17
“Yahuda’nın günahı demir kalemle,
Elmas uçla yazıldı.
Yüreklerinin levhasına,
Ve sunaklarının boynuzlarına kazındı.
Çocukları bile sunaklarını,
Ve yüksek tepeler üzerindeki yeşil ağaçların yanındaki Aşera direklerini hatırlıyorlar.
Ey kırdaki dağım,
Senin sınırlarının hepsinde,
Malını ve bütün hazinelerini,
Ve yüksek yerlerini, günah yüzünden, Yağmaya vereceğim.
Sen kendin, sana verdiğim mirasından vazgeçeceksin.
Sana bilmediğin ülkede düşmanlarına hizmet ettireceğim,
Çünkü öfkemde sonsuza dek yanacak ateş tutuşturdunuz.”
Yahve şöyle diyor:
“İnsana güvenen,
Beden gücüne dayanan,
Ve yüreği Yahve'den ayrılan kişi lanetlidir.
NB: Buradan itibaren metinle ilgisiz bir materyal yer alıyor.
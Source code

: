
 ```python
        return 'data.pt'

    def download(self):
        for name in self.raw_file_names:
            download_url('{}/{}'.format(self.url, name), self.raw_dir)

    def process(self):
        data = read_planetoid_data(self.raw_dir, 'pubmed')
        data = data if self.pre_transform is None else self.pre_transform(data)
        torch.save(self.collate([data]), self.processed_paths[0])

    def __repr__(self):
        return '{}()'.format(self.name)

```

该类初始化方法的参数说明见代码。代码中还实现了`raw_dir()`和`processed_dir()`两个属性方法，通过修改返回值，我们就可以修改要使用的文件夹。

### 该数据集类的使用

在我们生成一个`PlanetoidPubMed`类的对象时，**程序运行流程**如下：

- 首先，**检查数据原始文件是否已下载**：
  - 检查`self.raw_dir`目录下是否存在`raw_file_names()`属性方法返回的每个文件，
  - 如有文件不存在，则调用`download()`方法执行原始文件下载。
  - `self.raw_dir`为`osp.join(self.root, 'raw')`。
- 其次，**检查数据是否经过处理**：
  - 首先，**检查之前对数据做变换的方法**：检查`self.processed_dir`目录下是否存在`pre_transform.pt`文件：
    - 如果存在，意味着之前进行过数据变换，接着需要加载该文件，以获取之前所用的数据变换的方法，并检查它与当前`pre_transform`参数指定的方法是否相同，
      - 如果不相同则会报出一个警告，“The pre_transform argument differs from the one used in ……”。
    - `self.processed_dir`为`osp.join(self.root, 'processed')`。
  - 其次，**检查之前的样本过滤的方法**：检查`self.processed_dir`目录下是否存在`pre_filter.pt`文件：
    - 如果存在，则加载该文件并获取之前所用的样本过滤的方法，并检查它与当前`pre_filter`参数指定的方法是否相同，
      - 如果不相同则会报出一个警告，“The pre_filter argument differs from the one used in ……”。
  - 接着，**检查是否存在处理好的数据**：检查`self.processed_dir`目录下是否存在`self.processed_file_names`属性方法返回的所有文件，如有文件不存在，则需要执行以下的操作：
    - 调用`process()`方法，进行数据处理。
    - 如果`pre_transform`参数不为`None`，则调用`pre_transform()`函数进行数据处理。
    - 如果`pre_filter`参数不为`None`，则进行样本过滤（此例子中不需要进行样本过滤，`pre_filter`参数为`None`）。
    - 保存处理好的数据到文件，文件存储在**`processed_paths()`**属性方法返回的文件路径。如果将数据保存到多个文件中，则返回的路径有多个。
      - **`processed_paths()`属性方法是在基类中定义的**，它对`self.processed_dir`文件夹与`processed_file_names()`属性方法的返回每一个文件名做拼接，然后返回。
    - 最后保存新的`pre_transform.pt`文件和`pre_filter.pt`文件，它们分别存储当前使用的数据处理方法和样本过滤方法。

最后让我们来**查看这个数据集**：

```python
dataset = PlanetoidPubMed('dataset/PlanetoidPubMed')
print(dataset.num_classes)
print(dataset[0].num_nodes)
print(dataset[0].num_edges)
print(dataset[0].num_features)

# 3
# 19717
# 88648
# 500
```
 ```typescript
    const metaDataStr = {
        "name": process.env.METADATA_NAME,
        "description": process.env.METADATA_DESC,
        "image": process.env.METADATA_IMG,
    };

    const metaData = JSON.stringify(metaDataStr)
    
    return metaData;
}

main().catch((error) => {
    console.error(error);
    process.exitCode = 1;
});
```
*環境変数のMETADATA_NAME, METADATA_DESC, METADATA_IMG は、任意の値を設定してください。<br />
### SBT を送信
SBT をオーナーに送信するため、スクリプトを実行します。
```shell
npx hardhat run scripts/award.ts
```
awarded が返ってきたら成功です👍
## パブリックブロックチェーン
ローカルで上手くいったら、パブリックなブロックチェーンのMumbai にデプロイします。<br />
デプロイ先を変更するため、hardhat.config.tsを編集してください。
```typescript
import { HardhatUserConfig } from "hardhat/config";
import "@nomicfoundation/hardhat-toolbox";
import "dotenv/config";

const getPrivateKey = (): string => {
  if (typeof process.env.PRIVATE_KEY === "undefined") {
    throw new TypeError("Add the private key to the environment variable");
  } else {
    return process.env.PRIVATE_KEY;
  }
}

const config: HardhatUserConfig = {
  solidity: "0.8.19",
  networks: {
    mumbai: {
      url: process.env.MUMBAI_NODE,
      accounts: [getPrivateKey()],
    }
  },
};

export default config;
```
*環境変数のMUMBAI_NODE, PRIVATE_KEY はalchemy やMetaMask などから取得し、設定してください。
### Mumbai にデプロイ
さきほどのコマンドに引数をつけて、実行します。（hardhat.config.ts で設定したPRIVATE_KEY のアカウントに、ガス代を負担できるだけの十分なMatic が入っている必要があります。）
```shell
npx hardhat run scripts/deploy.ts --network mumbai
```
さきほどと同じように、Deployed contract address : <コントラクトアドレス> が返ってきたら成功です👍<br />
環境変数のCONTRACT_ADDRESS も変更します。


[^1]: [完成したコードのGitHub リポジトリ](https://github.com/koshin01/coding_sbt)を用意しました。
Çünkü o, çöldeki çalı gibidir;
İyilik geldiğinde görmeyecek,
Ama çölün kurak yerlerinde,
Kimsenin oturmadığı tuz diyarında oturacaktır.
“Ne mutlu, Yahve'ye güvenen,
Ve güveni Yahve'de olan kişiye.
Çünkü o, suların yanına dikilmiş,
Köklerini ırmak kenarına yayan,
Sıcak gelince korkmayan, ama yaprağı yeşil olan,
Ve kuraklık yılında kaygılanmayan ağaca benzer.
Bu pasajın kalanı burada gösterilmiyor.